§ **EXERCISE DESCRIPTION**:
All of the data that follows needs to be printed again, exactly as it reads.

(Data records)
━━━━━━━━━━━━━━━━━━━━━━━━━━━━━━

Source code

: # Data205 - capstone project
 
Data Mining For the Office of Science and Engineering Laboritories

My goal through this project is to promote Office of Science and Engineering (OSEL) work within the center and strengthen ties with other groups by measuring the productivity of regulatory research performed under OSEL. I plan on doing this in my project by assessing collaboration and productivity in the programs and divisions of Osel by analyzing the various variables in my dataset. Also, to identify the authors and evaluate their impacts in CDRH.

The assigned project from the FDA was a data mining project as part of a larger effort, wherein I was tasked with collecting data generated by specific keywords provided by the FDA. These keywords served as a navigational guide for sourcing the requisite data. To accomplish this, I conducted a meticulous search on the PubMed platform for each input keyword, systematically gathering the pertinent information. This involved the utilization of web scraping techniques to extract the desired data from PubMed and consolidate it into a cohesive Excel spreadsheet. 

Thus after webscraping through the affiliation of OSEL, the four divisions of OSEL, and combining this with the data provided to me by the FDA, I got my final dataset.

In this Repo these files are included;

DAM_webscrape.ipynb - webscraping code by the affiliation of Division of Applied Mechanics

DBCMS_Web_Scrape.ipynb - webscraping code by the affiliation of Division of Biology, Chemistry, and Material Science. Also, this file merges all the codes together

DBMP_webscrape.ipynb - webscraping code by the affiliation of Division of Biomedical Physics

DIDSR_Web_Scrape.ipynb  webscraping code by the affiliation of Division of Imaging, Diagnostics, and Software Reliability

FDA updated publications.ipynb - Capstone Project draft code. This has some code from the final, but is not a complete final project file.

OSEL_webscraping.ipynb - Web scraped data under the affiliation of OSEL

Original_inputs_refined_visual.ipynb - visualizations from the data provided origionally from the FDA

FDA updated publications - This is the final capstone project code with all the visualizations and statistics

━━━━━━━━━━━━━━━━━━━━━━━━━━━━━━

§ **RESPONSE TO THIS TASK**:
Source code

: # Data205 - capstone project
 
Data Mining For the Office of Science and Engineering Laboritories

My goal through this project is to promote Office of Science and Engineering (OSEL) work within the center and strengthen ties with other groups by measuring the productivity of regulatory research performed under OSEL. I plan on doing this in my project by assessing collaboration and productivity in the programs and divisions of Osel by analyzing the various variables in my dataset. Also, to identify the authors and evaluate their impacts in CDRH.

The assigned project from the FDA was a data mining project as part of a larger effort, wherein I was tasked with collecting data generated by specific keywords provided by the FDA. These keywords served as a navigational guide for sourcing the requisite data. To accomplish this, I conducted a meticulous search on the PubMed platform for each input keyword, systematically gathering the pertinent information. This involved the utilization of web scraping techniques to extract the desired data from PubMed and consolidate it into a cohesive Excel spreadsheet. 

Thus after webscraping through the affiliation of OSEL, the four divisions of OSEL, and combining this with the data provided to me by the FDA, I got my final dataset.

In this Repo these files are included;

DAM_webscrape.ipynb - webscraping code by the affiliation of Division of Applied Mechanics

DBCMS_Web_Scrape.ipynb - webscraping code by the affiliation of Division of Biology, Chemistry, and Material Science. Also, this file merges all the codes together

DBMP_webscrape.ipynb - webscraping code by the affiliation of Division of Biomedical Physics

DIDSR_Web_Scrape.ipynb  webscraping code by the affiliation of Division of Imaging, Diagnostics, and Software Reliability

FDA updated publications.ipynb - Capstone Project draft code. This has some code from the final, but is not a complete final project file.

OSEL_webscraping.ipynb - Web scraped data under the affiliation of OSEL

Original_inputs_refined_visual.ipynb - visualizations from the data provided origionally from the FDA

FDA updated publications - This is the final capstone project code with all the visualizations and statistics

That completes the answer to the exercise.